Elle est sans cesse pointée du doigt, vilipendée pour les externalités négatives qu’elle entraînerait sur la qualité de l’eau, de l’air, la biodiversité plus que sur la qualité de ses produits. Mais le lien entre société et agriculture n’est pas rompu, selon Thierry Marx, grand chef médiatique, président de l’Umih, le principal syndicat de l’hôtellerie-restauration : « Les gens s’intéressent à ce qu’ils mangent. Il faut leur montrer la main qui nous nourrit. » Mais il faut aussi parvenir à faire de l’agriculture un secteur où l’on vit de son travail.
D’abord avec une rémunération juste. La table ronde organisée sur ce thème, focalisée sur la production laitière, a établi le constat d’une valeur mal répartie entre les maillons de la filière. Tant que les acteurs de l’aval ne seront pas parfaitement transparents sur la marge qu’ils dégagent, il sera difficile d’avancer. « La loi Égalim a permis d’avancer en adoptant le principe de la construction du prix en marche en avant.

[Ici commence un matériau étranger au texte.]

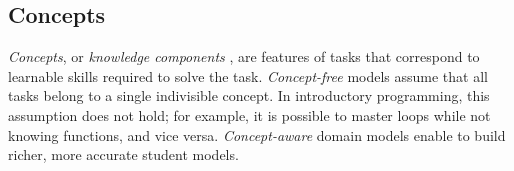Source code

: %
%


\subsection{Concepts}

\emph{Concepts}, or \emph{knowledge components} \cite{knowledge-components},
are features of tasks that correspond to learnable skills %
required to solve the task.
\emph{Concept-free} models assume that all
tasks belong to a single indivisible concept.
In introductory programming, this assumption does not hold;
for example, it is possible to master loops while not knowing functions,
and vice versa.
\emph{Concept-aware} domain models
enable to build richer, more accurate student models.

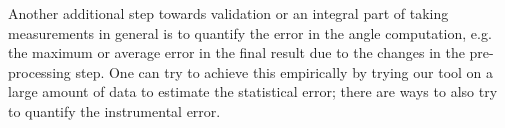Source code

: Another additional step towards validation or an integral part of taking measurements in general %
is to quantify the error in the angle computation, e.g. the maximum or average error in the final result due to the changes in the pre-processing step. %
One can try to achieve this empirically by trying our tool on a large amount of data to estimate the statistical error; there are ways to also try to quantify the instrumental error. 


%


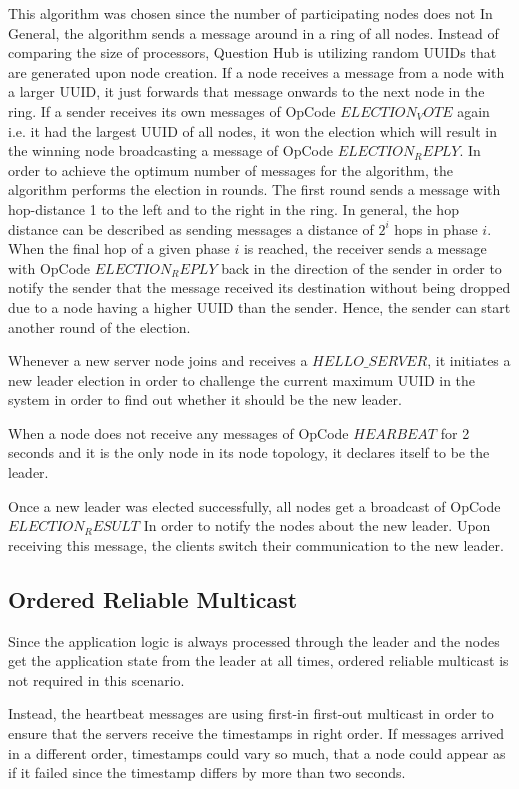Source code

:\documentclass[runningheads]{llncs}
\begin{document}
This algorithm was chosen since the number of participating nodes does not 
In General, the algorithm sends a message around in a ring of all nodes.
Instead of comparing the size of processors, Question Hub is utilizing
random UUIDs that are generated upon node creation. If a node receives a
message from a node with a larger UUID, it just forwards that message onwards
to the next node in the ring. If a sender receives its own messages of OpCode 
$ELECTION_VOTE$ again i.e. it had the largest UUID of all nodes, it won the
election which will result in the winning node broadcasting a message of
OpCode $ELECTION_REPLY$. In order to achieve the optimum number of messages
for the algorithm, the algorithm performs the election in rounds. The first
round sends a message with hop-distance 1 to the left and to the right in the
ring. In general, the hop distance can be described as sending messages a
distance of $2^i$ hops in phase $i$. When the final hop of a given phase $i$ is
reached, the receiver sends a message with OpCode $ELECTION_REPLY$ back in the
direction of the sender in order to notify the sender that the message received
its destination without being dropped due to a node having a higher UUID than
the sender. Hence, the sender can start another round of the election.

Whenever a new server node joins and receives a $HELLO\_SERVER$, it initiates a
new leader election in order to challenge the current maximum UUID in the
system in order to find out whether it should be the new leader.

When a node does not receive any messages of OpCode $HEARBEAT$ for 2 seconds
and it is the only node in its node topology, it declares itself to be the
leader.

Once a new leader was elected successfully, all nodes get a broadcast of
OpCode $ELECTION_RESULT$ In order to notify the nodes about the new leader.
Upon receiving this message, the clients switch their communication to the
new leader.

\subsection{Ordered Reliable Multicast}

Since the application logic is always processed through the leader and the
nodes get the application state from the leader at all times, ordered
reliable multicast is not required in this scenario.

Instead, the heartbeat messages are using first-in first-out multicast in order to ensure that the
servers receive the timestamps in right order. If messages arrived in a
different order, timestamps could vary so much, that a node could appear as if
it failed since the timestamp differs by more than two seconds. 
\end{document}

Il y a encore des choses à régler par une nouvelle révision de la loi », explique Jordy Bouancheau, éleveur en Vendée, membre du conseil d’administration du syndicat des Jeunes agriculteurs.
Répondre aux attentes sociétales
Les contrats tripartites (producteur-transformateur-distributeur) qui se développent dans différentes filières font preuve de transparence. La marque « C’est qui le patron ?! » est sans doute la plus vertueuse puisque « le prix d’une brique de lait, par exemple, est fixée à partir du coût de revient donné par les producteurs partenaires », explique Nicolas Chabanne, fondateur de la démarche. À ses yeux, tout modèle agricole « ne doit surtout pas être basé sur le prix bas, car il détruit la valeur ».
Pour que l’agriculture sorte de ses contradictions, elle doit aussi être capable de répondre aux attentes sociétales. Mais pas aux injonctions. Nombre d’agriculteurs veillent à trouver des solutions alternatives aux traitements phytosanitaires. En élevage, ils mobilisent la recherche et développement pour améliorer le bien-être animal de leurs animaux.
Le confort des salariés n’est pas oublié, car il conditionne l’attractivité de leur exploitation à la main-d’œuvre future. Les principaux défis de l’agriculture française sont « le renouvellement des générations, la rémunération des agriculteurs et la 3e révolution agricole, celle du sol : il faut chérir le sol », souligne Julien Denormandie. Pour l’ancien ministre, le sol capte le carbone et son respect permet de maintenir tout son potentiel de production. Lors de son intervention aux assises, il s’est montré un ardent opposant à l’accord de libre-échange que l’Union européenne prévoit de signer avec le Mercosur.